Title : Evolutionary trends and positive selection sites in major SARS-CoV-2 variants
Abstract:
The SARS-CoV-2 virus was first detected in Wuhan China in 2019. The virus rapidly dissipated to various continents leading to a global pandemic by acquiring rapid mutations in different regions of the viral genome including the highly studied spike protein. The mutation rate of the SARS-CoV-2 genome has thus been estimated at 1 × 10-3 substitutions per base (30 nucleotides/genome) per year under neutral genetic drift conditions or 1 × 10-5 to 1 × 10-4 substitutions per base in each transmission event. The rapid mutation/evolution of the virus has resulted in the emergence of variants of interest (VOIs), variants under monitoring (VUMs), and variants of concern (VOCs).
This study was undertaken to determine whether positive selection sites and mutation rate changes across SARS-CoV-2 variants. Furthermore, we also wanted to determine whether positive selection sites and mutation rate are the same throughout different Spike protein domains which is a major determinant of virus transmission and pathogenesis as well as immune response.
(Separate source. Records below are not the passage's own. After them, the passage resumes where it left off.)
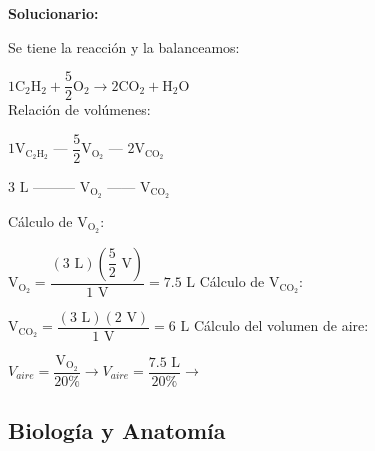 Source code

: \begin{enumerate}[resume]
	\vspace{2mm}
	\textbf{Solucionario:}

	Se tiene la reacción y la balanceamos:

	$ 1\text{C}_2\text{H}_2 + \dfrac{5}{2}\text{O}_2 \rightarrow 2\text{CO}_2 + \text{H}_2\text{O} $\\

	Relación de volúmenes:

	$ 1\text{V}_{\text{C}_2\text{H}_2} \text{ --- } \dfrac{5}{2}\text{V}_{\text{O}_2} \text{ --- } 2\text{V}_{\text{CO}_2} $

	$ 3\text{ L} \text{ --------- } \text{V}_{\text{O}_2} \text{ ------ } \text{V}_{\text{CO}_2} $

	Cálculo de $\text{V}_{\text{O}_2}$:

	$ \text{V}_{\text{O}_2} = \dfrac{(3\text{ L})(\dfrac{5}{2}\text{ V})}{1\text{ V}} = 7.5\text{ L} $
	Cálculo de $\text{V}_{\text{CO}_2}$:

	$ \text{V}_{\text{CO}_2} = \dfrac{(3\text{ L})(2\text{ V})}{1\text{ V}} = 6\text{ L} $
	Cálculo del volumen de aire:

	$ V_{aire} = \dfrac{\text{V}_{\text{O}_2}}{20\%} \rightarrow V_{aire} = \dfrac{7.5\text{ L}}{20\%} \rightarrow$  

	\vspace{6mm}

\end{enumerate}






\subsection*{Biología y Anatomía}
Fourteen different SARS Cov-2 variants were identified for further analysis. A sampling strategy was developed to limit the number of sequences to be analyzed. We selected 2 sequences from each variant per week per state from the more than 16 million full length genomes in the GISAID EpiCoV database. Each variant was aligned using the MAFFT multiple alignment software. Mutation rates for different regions were calculated using Mega 7 software.
This study will help gain a better understanding of the frequency, distribution and nature of mutations in SARS-CoV2. Our findings could provide important insights into vaccine design and drug discovery along with predictions into future evolution of novel variants. A detailed analysis of our findings will be presented.